# The most amazing



## 4085 (Nov 23, 2012)

I have a friend who is ex BBC. He has just been learning how to operate drones, those helicopters with cameras. Anyway, he sent me this video. Please watch it to the end..........it is simply amazing!


----------



## The Systemic Kid (Nov 23, 2012)

Wow - double wow.


----------



## Daren (Jan 16, 2012)

There is a really good "making of" program of this on the BBCi player called Danny Macaskill - Riding the ridge.

Danny Macaskill is amazing - his films just get better each time. Each time I watch one I wonder how is he going to top it - but he does! He's a nutter!


----------



## Xpenno (Nov 12, 2012)

Wow, superb videography and bicycling skills!!!


----------



## 4515 (Jan 30, 2013)

Not being the best person to deal with heights I had to move away from the screen in a couple of places

A great vid


----------



## Thecatlinux (Mar 10, 2014)

And to get all that way and with drone cameras in the sky watching and filming everything ,just to discover that someone has pinched his boat !

great video ,


----------



## Dylan (Dec 5, 2011)

This passed through my FB feed the other day, incredible video, and a very, very talented man.


----------



## Slartibartfast (Sep 17, 2014)

Daren said:


> There is a really good "making of" program of this on the BBCi player called Danny Macaskill - Riding the ridge.


Stumbled across that the other week, was a very good watch.

Bought a drone a few months ago, looks like a little toy but has some amazing tech crammed in it.


----------



## Daren (Jan 16, 2012)

Slartibartfast said:


> Bought a drone a few months ago, looks like a little toy but has some amazing tech crammed in it.

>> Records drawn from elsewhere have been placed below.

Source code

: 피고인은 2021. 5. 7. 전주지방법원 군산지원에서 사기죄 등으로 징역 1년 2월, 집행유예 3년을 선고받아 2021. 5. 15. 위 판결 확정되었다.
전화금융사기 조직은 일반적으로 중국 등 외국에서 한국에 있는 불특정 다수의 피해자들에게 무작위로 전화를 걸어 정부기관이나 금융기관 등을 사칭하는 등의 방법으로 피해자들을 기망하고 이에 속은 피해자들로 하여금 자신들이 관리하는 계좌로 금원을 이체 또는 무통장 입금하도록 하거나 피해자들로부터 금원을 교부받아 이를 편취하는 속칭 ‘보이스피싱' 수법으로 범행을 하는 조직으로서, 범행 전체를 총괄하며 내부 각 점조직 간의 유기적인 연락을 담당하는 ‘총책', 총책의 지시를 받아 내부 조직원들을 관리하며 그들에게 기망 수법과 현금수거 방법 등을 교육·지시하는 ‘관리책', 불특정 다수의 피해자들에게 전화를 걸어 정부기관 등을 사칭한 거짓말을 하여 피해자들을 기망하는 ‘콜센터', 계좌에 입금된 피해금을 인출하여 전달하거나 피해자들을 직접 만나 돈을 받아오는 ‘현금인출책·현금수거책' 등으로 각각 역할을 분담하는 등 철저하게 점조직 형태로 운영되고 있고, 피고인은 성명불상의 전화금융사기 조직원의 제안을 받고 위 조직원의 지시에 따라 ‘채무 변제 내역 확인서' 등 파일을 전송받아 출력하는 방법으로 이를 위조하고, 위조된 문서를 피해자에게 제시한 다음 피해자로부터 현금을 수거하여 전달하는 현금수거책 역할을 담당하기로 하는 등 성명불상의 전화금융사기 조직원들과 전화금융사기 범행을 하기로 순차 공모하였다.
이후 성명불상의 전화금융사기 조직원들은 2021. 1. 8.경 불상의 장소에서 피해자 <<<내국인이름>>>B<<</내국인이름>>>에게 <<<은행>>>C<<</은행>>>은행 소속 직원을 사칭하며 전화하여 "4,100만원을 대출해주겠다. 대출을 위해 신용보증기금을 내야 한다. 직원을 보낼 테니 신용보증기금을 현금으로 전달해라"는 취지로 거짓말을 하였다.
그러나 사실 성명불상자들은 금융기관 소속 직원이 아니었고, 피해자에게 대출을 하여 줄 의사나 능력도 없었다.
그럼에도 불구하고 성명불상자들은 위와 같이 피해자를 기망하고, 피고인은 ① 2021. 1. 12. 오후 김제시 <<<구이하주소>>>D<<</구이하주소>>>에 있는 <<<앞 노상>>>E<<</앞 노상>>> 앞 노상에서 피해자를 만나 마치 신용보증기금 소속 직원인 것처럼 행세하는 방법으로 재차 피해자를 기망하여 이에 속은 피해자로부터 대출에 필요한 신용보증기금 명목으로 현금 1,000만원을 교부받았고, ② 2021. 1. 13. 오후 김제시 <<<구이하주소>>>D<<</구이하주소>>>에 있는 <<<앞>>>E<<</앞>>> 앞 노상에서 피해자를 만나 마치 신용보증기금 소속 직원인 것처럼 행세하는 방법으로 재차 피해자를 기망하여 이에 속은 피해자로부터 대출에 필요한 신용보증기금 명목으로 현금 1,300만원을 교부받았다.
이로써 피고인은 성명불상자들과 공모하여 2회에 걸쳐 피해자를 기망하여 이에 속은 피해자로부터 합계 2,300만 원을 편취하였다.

DJI Phantom? (I've been toying with the idea of getting one)


----------



## Slartibartfast (Sep 17, 2014)

Yes, Vision+


----------



## Yes Row (Jan 23, 2013)

Coor blimey!


----------



## 2971 (May 7, 2012)

Amazing! He should have tied his boat up though.


----------



## charris (Feb 17, 2014)

Slartibartfast said:


> Yes, Vision+


Please tell us a bit more. I am thinking to get one.


----------



## scot13 (Oct 12, 2014)

Watched this, great doc. My bro in law climbed these peaks this summer. He's ticked them off the list and won't be doing them again.


----------



## skunkyf (Mar 25, 2014)

Cracking footage


----------



## 4085 (Nov 23, 2012)

My pal who is a cameraman, says you have to have some sort of aviation licence, although obviously he is using his commercially


----------



## Daren (Jan 16, 2012)

dfk41 said:


> My pal who is a cameraman, says you have to have some sort of aviation licence, although obviously he is using his commercially


Some details about legislation here > Drone safeguards urged by pilots http://www.bbc.co.uk/news/uk-29781931


----------



## hotmetal (Oct 31, 2013)

I've watched a few Danny Mac videos over the years and none have ever failed to amaze me. Like the one where he jumps up and balances on a fence. However this is in a league of its own. Not least because of the incredibly beautiful landscape. Real mountain biking, not 'just' stunt riding (although he is totally the master of that too). Can you imagine the feeling he must have had at 4:10 perched on top of that high crag on his trusty Santa Cruz. That would be a life-defining experience. Thanks for sharing. Makes my Lake Garda experiences seem like the local woods by comparison.


----------



## Slartibartfast (Sep 17, 2014)

charris said:


> Please tell us a bit more. I am thinking to get one.


 Well, in wide open spaces with gps lock they're very easy to fly, you can literally take your hands off the controls and it'll just hover in position, even with a fair breeze blowing. Flying in built up areas without gps lock or with it dropping out due to loss of satellites can make things a bit more tricky.









They have a "return to home" feature should you go out of range or lose transmitter contact for some reason, so it will turn around, fly back and land where it originally took off.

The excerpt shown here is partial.